Guardo oltre il tuo braccio teso: dietro di te, la fronte corrugata in supplica, l’aurora dalle dita rosate disfa il ricamo della notte; il fitto cespuglio scuro dei tuoi capelli afferra ciò che il cielo non ha potuto trattenere — quella luce fuggitiva, intrecciata — insieme alla sabbia e al fumo del campo.
(…) E tu mi sollevi dalle ginocchia e mi stringi al petto; un fruscio, un colpo d’aria mi investe la testa, mi entra nelle orecchie e non si placa, anzi si gonfia fino a farsi suono. Io dico — o forse non dico — «spezzami il cuore tutte le volte che ti servirà: sono tuo, finalmente; questa è la cosa per cui sono stato fatto».
Mi dici: «Andiamo. Prendi tuo fratello.

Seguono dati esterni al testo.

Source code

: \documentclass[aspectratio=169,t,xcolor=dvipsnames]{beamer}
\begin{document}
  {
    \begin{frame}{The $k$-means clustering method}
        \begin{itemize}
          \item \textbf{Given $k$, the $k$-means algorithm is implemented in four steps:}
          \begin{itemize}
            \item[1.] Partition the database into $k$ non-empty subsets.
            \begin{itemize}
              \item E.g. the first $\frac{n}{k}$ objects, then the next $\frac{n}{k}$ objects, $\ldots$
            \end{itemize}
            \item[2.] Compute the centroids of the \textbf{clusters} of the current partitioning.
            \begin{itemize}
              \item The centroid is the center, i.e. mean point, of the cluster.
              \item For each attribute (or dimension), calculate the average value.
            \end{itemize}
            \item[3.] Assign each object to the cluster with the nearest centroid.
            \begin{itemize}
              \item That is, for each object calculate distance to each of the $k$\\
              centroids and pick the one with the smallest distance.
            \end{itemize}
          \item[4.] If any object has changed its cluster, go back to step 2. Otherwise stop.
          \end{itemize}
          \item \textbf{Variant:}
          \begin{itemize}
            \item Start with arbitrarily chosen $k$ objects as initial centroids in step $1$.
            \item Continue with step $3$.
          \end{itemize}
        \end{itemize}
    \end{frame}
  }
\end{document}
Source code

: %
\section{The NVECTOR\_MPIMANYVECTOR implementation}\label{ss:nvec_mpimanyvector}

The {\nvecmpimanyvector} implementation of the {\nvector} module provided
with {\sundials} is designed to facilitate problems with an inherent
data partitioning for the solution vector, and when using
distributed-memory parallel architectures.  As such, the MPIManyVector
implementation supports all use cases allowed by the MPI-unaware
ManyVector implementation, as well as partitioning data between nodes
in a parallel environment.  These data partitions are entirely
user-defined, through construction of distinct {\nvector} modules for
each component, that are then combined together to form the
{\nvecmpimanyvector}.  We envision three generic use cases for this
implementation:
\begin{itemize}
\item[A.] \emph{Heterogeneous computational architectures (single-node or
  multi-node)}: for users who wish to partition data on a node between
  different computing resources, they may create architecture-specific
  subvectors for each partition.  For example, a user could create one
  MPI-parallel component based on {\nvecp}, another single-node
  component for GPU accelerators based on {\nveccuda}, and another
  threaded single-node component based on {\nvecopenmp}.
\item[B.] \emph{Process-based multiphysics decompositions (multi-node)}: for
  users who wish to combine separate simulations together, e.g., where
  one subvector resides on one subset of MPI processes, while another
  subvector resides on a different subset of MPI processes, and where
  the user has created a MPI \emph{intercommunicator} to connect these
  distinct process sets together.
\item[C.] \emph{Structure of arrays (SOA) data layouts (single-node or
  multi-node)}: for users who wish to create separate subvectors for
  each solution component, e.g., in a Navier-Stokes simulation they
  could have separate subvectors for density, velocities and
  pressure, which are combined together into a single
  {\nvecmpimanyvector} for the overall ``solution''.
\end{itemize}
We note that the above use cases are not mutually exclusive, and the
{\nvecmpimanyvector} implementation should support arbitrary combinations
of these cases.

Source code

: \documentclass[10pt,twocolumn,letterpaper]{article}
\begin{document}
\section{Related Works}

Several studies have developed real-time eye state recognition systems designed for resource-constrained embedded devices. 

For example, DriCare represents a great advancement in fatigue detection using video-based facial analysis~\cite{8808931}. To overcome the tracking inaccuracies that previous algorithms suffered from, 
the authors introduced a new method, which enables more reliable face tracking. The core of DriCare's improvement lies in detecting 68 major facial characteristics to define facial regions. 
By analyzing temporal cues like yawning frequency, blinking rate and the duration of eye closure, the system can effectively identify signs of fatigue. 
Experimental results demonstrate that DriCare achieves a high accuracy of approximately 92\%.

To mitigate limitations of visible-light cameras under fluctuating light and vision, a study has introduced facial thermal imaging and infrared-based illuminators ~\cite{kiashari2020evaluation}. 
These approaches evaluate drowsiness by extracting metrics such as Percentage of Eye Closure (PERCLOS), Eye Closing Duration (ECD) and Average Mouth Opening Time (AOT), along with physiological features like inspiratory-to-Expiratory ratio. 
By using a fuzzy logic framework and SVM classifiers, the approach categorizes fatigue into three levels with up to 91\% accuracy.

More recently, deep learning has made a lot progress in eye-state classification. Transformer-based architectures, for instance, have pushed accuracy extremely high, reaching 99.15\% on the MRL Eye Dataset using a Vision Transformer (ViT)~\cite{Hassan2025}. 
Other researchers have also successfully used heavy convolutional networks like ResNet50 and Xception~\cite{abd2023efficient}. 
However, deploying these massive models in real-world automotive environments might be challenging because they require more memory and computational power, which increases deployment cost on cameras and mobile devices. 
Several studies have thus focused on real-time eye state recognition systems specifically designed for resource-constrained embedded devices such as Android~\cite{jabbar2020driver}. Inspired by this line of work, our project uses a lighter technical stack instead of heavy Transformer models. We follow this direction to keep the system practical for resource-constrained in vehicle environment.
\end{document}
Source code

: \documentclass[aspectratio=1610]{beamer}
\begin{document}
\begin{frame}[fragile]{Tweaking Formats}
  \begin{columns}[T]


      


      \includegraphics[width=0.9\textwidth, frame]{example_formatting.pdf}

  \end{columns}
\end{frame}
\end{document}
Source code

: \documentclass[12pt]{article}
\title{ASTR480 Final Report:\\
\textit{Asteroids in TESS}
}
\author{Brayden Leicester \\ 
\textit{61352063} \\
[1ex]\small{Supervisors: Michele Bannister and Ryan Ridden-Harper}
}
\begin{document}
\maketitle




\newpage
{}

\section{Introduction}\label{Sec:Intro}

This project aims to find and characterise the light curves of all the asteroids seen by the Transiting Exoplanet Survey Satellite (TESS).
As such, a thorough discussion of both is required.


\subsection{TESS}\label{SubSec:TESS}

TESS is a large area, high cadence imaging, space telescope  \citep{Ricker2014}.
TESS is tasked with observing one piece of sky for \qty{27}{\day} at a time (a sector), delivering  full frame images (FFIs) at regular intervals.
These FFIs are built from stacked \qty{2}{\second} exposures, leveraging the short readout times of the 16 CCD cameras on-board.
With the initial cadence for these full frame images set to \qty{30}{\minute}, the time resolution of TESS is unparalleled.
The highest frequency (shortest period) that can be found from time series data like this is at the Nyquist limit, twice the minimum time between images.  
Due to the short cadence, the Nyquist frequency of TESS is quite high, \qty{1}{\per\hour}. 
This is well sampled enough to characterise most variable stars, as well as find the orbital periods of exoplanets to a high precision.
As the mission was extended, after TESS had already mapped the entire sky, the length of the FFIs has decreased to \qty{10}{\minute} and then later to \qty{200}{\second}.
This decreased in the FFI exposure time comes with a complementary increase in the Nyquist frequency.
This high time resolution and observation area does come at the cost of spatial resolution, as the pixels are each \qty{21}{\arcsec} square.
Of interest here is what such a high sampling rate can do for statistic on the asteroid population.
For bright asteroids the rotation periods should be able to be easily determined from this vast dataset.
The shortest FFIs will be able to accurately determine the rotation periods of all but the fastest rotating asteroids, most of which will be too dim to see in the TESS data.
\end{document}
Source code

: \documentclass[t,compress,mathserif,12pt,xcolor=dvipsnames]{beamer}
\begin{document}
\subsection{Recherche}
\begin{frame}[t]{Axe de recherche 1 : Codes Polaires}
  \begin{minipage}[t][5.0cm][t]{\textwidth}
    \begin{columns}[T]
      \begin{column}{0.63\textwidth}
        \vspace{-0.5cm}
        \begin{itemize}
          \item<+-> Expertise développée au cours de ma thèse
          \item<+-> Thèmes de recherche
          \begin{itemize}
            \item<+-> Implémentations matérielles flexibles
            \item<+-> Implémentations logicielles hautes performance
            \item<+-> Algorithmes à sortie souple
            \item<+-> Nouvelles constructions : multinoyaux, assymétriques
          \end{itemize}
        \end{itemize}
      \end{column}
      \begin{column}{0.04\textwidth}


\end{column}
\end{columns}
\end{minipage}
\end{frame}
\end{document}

Abbiamo lavoro più avanti sulla strada.»
E che potevo fare, se non seguirti, senza esitare?
* Dayspring è l’esordio letterario unico e sorprendente di Anthony Oliveira. Un libro che trascende i generi e li trasfigura: un’audace riscrittura delle narrazioni bibliche e un indimenticabile romanzo di formazione contemporaneo, in cui i secoli collassano e il tempo si intreccia attraverso i millenni.
Nei libri sacri ci sono poche storie d’amore. L’amore è ciò che rovina, ciò che costa. In queste pagine Anthony Oliveira ridà vita, con voce vibrante e poetica, al Vangelo secondo il discepolo che Gesù amava: compagno nei giorni prima della crocifissione e unica memoria capace di custodire fedelmente il suono della sua voce.
Sacro e profano si intrecciano in questi racconti di passione e desiderio, lutto e sopravvivenza, dove la bellezza nasce dalla catastrofe e la gioia si accende persino nell’apocalisse.
Oliveira, è cresciuto a Toronto in una famiglia portoghese-azoreana e si è formato nelle scuole cattoliche come chierichetto, porta nella sua scrittura l’impronta profonda della sua fede vissuta in tensione con l’esperienza queer. Accademico, giornalista e sceneggiatore Marvel, ha conseguito un dottorato in Letteratura del Seicento inglese e ha dato vita al podcast The Devil’s Party, dedicato a una rilettura radicale dei testi fondativi della tradizione cristiana.
Con il suo libro Dayspring, premiato con il Dayne Ogilvie Prize 2024, Oliveira si è affermato come un autore capace di fondere finzione, memoir, sensualità e poesia in un’opera ipnotica che rilegge la Scrittura e la storia alla luce del desiderio, riportando al cuore del Vangelo l’intensità dell’amore umano.